Top of Exercise data
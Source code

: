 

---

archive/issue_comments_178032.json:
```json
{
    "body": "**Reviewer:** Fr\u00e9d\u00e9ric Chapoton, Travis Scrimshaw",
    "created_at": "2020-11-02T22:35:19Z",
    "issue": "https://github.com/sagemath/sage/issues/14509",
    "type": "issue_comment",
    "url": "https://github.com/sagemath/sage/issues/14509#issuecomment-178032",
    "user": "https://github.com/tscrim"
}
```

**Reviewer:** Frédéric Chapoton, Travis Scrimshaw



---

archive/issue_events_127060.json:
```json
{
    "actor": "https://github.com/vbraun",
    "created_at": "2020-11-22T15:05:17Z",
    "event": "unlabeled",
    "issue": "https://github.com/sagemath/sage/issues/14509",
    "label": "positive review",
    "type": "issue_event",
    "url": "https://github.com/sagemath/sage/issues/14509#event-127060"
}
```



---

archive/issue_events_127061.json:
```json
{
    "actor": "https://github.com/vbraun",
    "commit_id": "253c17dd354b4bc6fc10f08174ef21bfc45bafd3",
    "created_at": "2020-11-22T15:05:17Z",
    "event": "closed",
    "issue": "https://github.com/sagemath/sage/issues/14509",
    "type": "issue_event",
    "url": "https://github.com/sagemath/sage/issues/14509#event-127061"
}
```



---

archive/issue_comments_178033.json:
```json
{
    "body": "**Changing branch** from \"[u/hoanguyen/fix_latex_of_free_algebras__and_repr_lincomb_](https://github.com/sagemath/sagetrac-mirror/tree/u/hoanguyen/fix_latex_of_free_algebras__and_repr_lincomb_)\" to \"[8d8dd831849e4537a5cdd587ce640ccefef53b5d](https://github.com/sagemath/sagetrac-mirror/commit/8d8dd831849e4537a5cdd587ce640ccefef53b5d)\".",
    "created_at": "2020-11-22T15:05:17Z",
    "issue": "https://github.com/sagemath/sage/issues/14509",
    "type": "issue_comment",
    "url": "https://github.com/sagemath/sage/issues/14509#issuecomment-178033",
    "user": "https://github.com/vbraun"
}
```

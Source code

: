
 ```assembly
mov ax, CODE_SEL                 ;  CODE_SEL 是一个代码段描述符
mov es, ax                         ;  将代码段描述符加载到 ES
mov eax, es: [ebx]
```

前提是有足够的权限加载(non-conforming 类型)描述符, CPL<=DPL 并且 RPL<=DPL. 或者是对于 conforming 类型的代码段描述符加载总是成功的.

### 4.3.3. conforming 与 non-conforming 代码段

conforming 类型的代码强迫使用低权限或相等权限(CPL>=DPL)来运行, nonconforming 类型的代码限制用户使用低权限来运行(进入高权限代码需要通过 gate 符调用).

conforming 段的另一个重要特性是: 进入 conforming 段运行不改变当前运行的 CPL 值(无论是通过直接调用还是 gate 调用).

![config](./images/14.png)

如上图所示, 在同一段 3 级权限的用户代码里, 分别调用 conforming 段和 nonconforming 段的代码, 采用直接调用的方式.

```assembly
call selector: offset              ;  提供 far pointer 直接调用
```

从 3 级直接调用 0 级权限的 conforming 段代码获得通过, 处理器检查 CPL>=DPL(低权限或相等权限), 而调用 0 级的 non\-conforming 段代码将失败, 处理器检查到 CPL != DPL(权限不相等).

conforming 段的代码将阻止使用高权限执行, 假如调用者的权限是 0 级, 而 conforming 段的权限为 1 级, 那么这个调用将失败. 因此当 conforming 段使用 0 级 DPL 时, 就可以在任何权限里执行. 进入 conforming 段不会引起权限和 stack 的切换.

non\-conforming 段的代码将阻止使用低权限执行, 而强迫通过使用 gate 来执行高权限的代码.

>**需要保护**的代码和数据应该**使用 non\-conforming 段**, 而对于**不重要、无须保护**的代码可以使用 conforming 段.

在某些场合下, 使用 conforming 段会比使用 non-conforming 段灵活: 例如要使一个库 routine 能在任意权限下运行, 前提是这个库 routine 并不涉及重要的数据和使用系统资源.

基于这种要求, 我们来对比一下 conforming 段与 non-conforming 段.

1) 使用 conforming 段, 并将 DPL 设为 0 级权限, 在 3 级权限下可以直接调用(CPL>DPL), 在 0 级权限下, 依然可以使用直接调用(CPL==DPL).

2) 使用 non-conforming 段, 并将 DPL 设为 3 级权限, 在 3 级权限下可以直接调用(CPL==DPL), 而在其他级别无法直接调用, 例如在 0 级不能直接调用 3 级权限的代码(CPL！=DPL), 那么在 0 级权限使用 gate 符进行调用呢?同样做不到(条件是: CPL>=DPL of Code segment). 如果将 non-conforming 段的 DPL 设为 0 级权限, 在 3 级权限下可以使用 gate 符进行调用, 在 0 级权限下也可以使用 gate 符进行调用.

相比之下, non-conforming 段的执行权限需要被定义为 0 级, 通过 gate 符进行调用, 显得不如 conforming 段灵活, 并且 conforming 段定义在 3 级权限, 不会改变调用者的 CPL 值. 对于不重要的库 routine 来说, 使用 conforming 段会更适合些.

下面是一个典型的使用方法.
Bottom of Exercise data
**Task item**
Reproduce exactly the lines of the records above from the one with "conforming 段的另一个重要特性是: 进入" to the one with "在某些场合下, 使用 conforming", both included, and leave out everything else.

**Answer for this exercise**
conforming 段的另一个重要特性是: 进入 conforming 段运行不改变当前运行的 CPL 值(无论是通过直接调用还是 gate 调用).

![config](./images/14.png)

如上图所示, 在同一段 3 级权限的用户代码里, 分别调用 conforming 段和 nonconforming 段的代码, 采用直接调用的方式.

```assembly
call selector: offset              ;  提供 far pointer 直接调用
```

从 3 级直接调用 0 级权限的 conforming 段代码获得通过, 处理器检查 CPL>=DPL(低权限或相等权限), 而调用 0 级的 non\-conforming 段代码将失败, 处理器检查到 CPL != DPL(权限不相等).

conforming 段的代码将阻止使用高权限执行, 假如调用者的权限是 0 级, 而 conforming 段的权限为 1 级, 那么这个调用将失败. 因此当 conforming 段使用 0 级 DPL 时, 就可以在任何权限里执行. 进入 conforming 段不会引起权限和 stack 的切换.

non\-conforming 段的代码将阻止使用低权限执行, 而强迫通过使用 gate 来执行高权限的代码.

>**需要保护**的代码和数据应该**使用 non\-conforming 段**, 而对于**不重要、无须保护**的代码可以使用 conforming 段.

在某些场合下, 使用 conforming 段会比使用 non-conforming 段灵活: 例如要使一个库 routine 能在任意权限下运行, 前提是这个库 routine 并不涉及重要的数据和使用系统资源.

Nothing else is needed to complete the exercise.